Uno tsunami di tristezza le si abbatte contro. Dopo la levataccia, la brioche mangiata con l’imbuto, le beffe degli innumerevoli tuuu tuuu al telefono, la fila, la caccia al parcheggio, il timore recondito di non essere ammessi a bordo, l’escursione salta? Lo conosce, nulla lo tratterrebbe sul battello-Far West. Se l’era giurato, in vacanza solo bellezza, relax e capricci. Invece una melodia strappalacrime le rimbomba nella testa per almeno un quarto d’ora mentre cammina a ritroso sul lungomare.

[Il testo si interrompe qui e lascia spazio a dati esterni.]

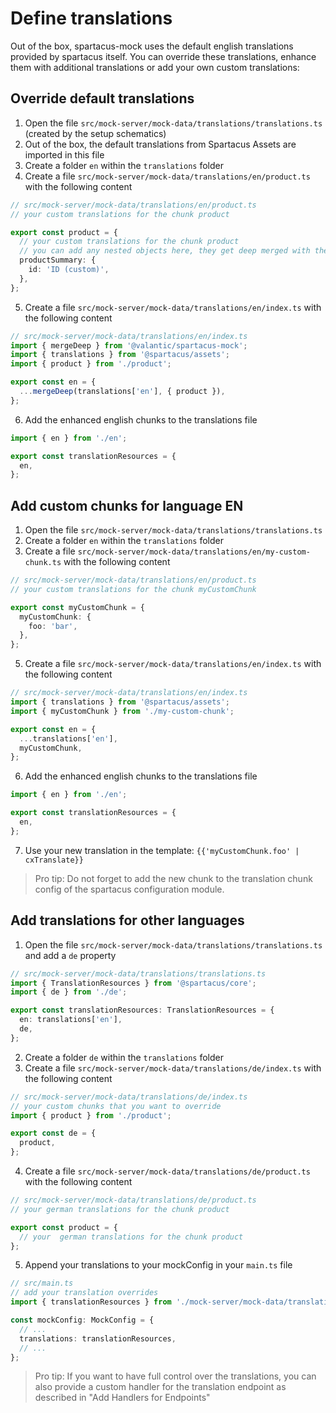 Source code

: # Define translations

Out of the box, spartacus-mock uses the default english translations provided by spartacus itself. You can override these translations, enhance them with
additional translations or add your own custom translations:

## Override default translations

1. Open the file `src/mock-server/mock-data/translations/translations.ts` (created by the setup schematics)
2. Out of the box, the default translations from Spartacus Assets are imported in this file
3. Create a folder `en` within the `translations` folder
4. Create a file `src/mock-server/mock-data/translations/en/product.ts` with the following content

```ts
// src/mock-server/mock-data/translations/en/product.ts
// your custom translations for the chunk product

export const product = {
  // your custom translations for the chunk product
  // you can add any nested objects here, they get deep merged with the existing default translations
  productSummary: {
    id: 'ID (custom)',
  },
};
```

5. Create a file `src/mock-server/mock-data/translations/en/index.ts` with the following content

```ts
// src/mock-server/mock-data/translations/en/index.ts
import { mergeDeep } from '@valantic/spartacus-mock';
import { translations } from '@spartacus/assets';
import { product } from './product';

export const en = {
  ...mergeDeep(translations['en'], { product }),
};
```

6. Add the enhanced english chunks to the translations file

```ts
import { en } from './en';

export const translationResources = {
  en,
};
```

## Add custom chunks for language EN

1. Open the file `src/mock-server/mock-data/translations/translations.ts`
2. Create a folder `en` within the `translations` folder
3. Create a file `src/mock-server/mock-data/translations/en/my-custom-chunk.ts` with the following content

```ts
// src/mock-server/mock-data/translations/en/product.ts
// your custom translations for the chunk myCustomChunk

export const myCustomChunk = {
  myCustomChunk: {
    foo: 'bar',
  },
};
```

5. Create a file `src/mock-server/mock-data/translations/en/index.ts` with the following content

```ts
// src/mock-server/mock-data/translations/en/index.ts
import { translations } from '@spartacus/assets';
import { myCustomChunk } from './my-custom-chunk';

export const en = {
  ...translations['en'],
  myCustomChunk,
};
```

6. Add the enhanced english chunks to the translations file

```ts
import { en } from './en';

export const translationResources = {
  en,
};
```

7. Use your new translation in the template: `{{'myCustomChunk.foo' | cxTranslate}}`

> Pro tip: Do not forget to add the new chunk to the translation chunk config of the spartacus configuration module.

## Add translations for other languages

1. Open the file `src/mock-server/mock-data/translations/translations.ts` and add a `de` property

```ts
// src/mock-server/mock-data/translations/translations.ts
import { TranslationResources } from '@spartacus/core';
import { de } from './de';

export const translationResources: TranslationResources = {
  en: translations['en'],
  de,
};
```

2. Create a folder `de` within the `translations` folder
3. Create a file `src/mock-server/mock-data/translations/de/index.ts` with the following content

```ts
// src/mock-server/mock-data/translations/de/index.ts
// your custom chunks that you want to override
import { product } from './product';

export const de = {
  product,
};
```

4. Create a file `src/mock-server/mock-data/translations/de/product.ts` with the following content

```ts
// src/mock-server/mock-data/translations/de/product.ts
// your german translations for the chunk product

export const product = {
  // your  german translations for the chunk product
};
```

5. Append your translations to your mockConfig in your `main.ts` file

```ts
// src/main.ts
// add your translation overrides
import { translationResources } from './mock-server/mock-data/translations/translations';

const mockConfig: MockConfig = {
  // ...
  translations: translationResources,
  // ...
};
```

> Pro tip: If you want to have full control over the translations, you can also provide a custom handler for the translation endpoint as described in "Add Handlers for Endpoints"
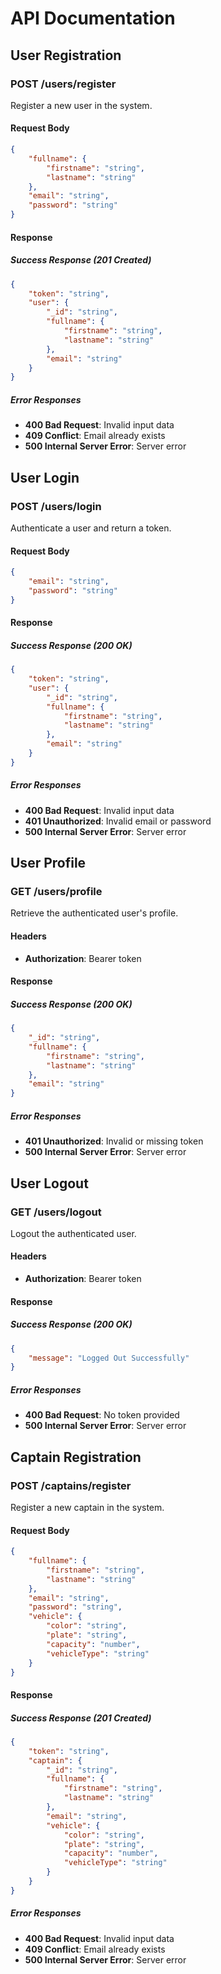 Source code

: # API Documentation

## User Registration

### POST /users/register

Register a new user in the system.

#### Request Body

```json
{
    "fullname": {
        "firstname": "string",
        "lastname": "string"
    },
    "email": "string",
    "password": "string"
}
```

#### Response

##### Success Response (201 Created)
```json
{
    "token": "string",
    "user": {
        "_id": "string",
        "fullname": {
            "firstname": "string",
            "lastname": "string"
        },
        "email": "string"
    }
}
```

##### Error Responses

- **400 Bad Request**: Invalid input data
- **409 Conflict**: Email already exists
- **500 Internal Server Error**: Server error

## User Login

### POST /users/login

Authenticate a user and return a token.

#### Request Body

```json
{
    "email": "string",
    "password": "string"
}
```

#### Response

##### Success Response (200 OK)
```json
{
    "token": "string",
    "user": {
        "_id": "string",
        "fullname": {
            "firstname": "string",
            "lastname": "string"
        },
        "email": "string"
    }
}
```

##### Error Responses

- **400 Bad Request**: Invalid input data
- **401 Unauthorized**: Invalid email or password
- **500 Internal Server Error**: Server error

## User Profile

### GET /users/profile

Retrieve the authenticated user's profile.

#### Headers

- **Authorization**: Bearer token

#### Response

##### Success Response (200 OK)
```json
{
    "_id": "string",
    "fullname": {
        "firstname": "string",
        "lastname": "string"
    },
    "email": "string"
}
```

##### Error Responses

- **401 Unauthorized**: Invalid or missing token
- **500 Internal Server Error**: Server error

## User Logout

### GET /users/logout

Logout the authenticated user.

#### Headers

- **Authorization**: Bearer token

#### Response

##### Success Response (200 OK)
```json
{
    "message": "Logged Out Successfully"
}
```

##### Error Responses

- **400 Bad Request**: No token provided
- **500 Internal Server Error**: Server error

## Captain Registration

### POST /captains/register

Register a new captain in the system.

#### Request Body

```json
{
    "fullname": {
        "firstname": "string",
        "lastname": "string"
    },
    "email": "string",
    "password": "string",
    "vehicle": {
        "color": "string",
        "plate": "string",
        "capacity": "number",
        "vehicleType": "string"
    }
}
```

#### Response

##### Success Response (201 Created)
```json
{
    "token": "string",
    "captain": {
        "_id": "string",
        "fullname": {
            "firstname": "string",
            "lastname": "string"
        },
        "email": "string",
        "vehicle": {
            "color": "string",
            "plate": "string",
            "capacity": "number",
            "vehicleType": "string"
        }
    }
}
```

##### Error Responses

- **400 Bad Request**: Invalid input data
- **409 Conflict**: Email already exists
- **500 Internal Server Error**: Server error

Con chi ce l’ha di più? Nell’immediato gli organizzatori della traversata le sembravano gli unici imperdonabili colpevoli, ma adesso i suoi compagni di viaggio le fanno altrettanto rabbia. La connessione dati spesso non arrivava alle calette che ha visitato i giorni scorsi, ma è riuscita a dare una scorsa veloce ai titoli di giornale nelle pause di nullafacenza e internet disponibile. Focolai nelle discoteche, gente costretta a prolungare il soggiorno in un villaggio turistico in Sardegna a causa dei contagi. La movida a tutti i costi, senza regole a tutte le età. Quello che hanno visto è illegale? Forse no, ma sull’inopportunità sono d’accordo entrambi. Non erano questi i patti, quando hanno riaperto i cancelli della socialità. Ripartire subito, ma in sicurezza, si era deciso. E nel piccolo? Tenersi cara la normalità in cambio di rinunce, serietà individuale, senso civico.
Mano a mano che gli scorci da Eden mediterraneo si infrangono in mille pezzi nella sua immaginazione, la consapevolezza subentra alla malinconia. Non c’era alternativa se non correre il rischio. Come le mascherine, anche la responsabilità ha un prezzo.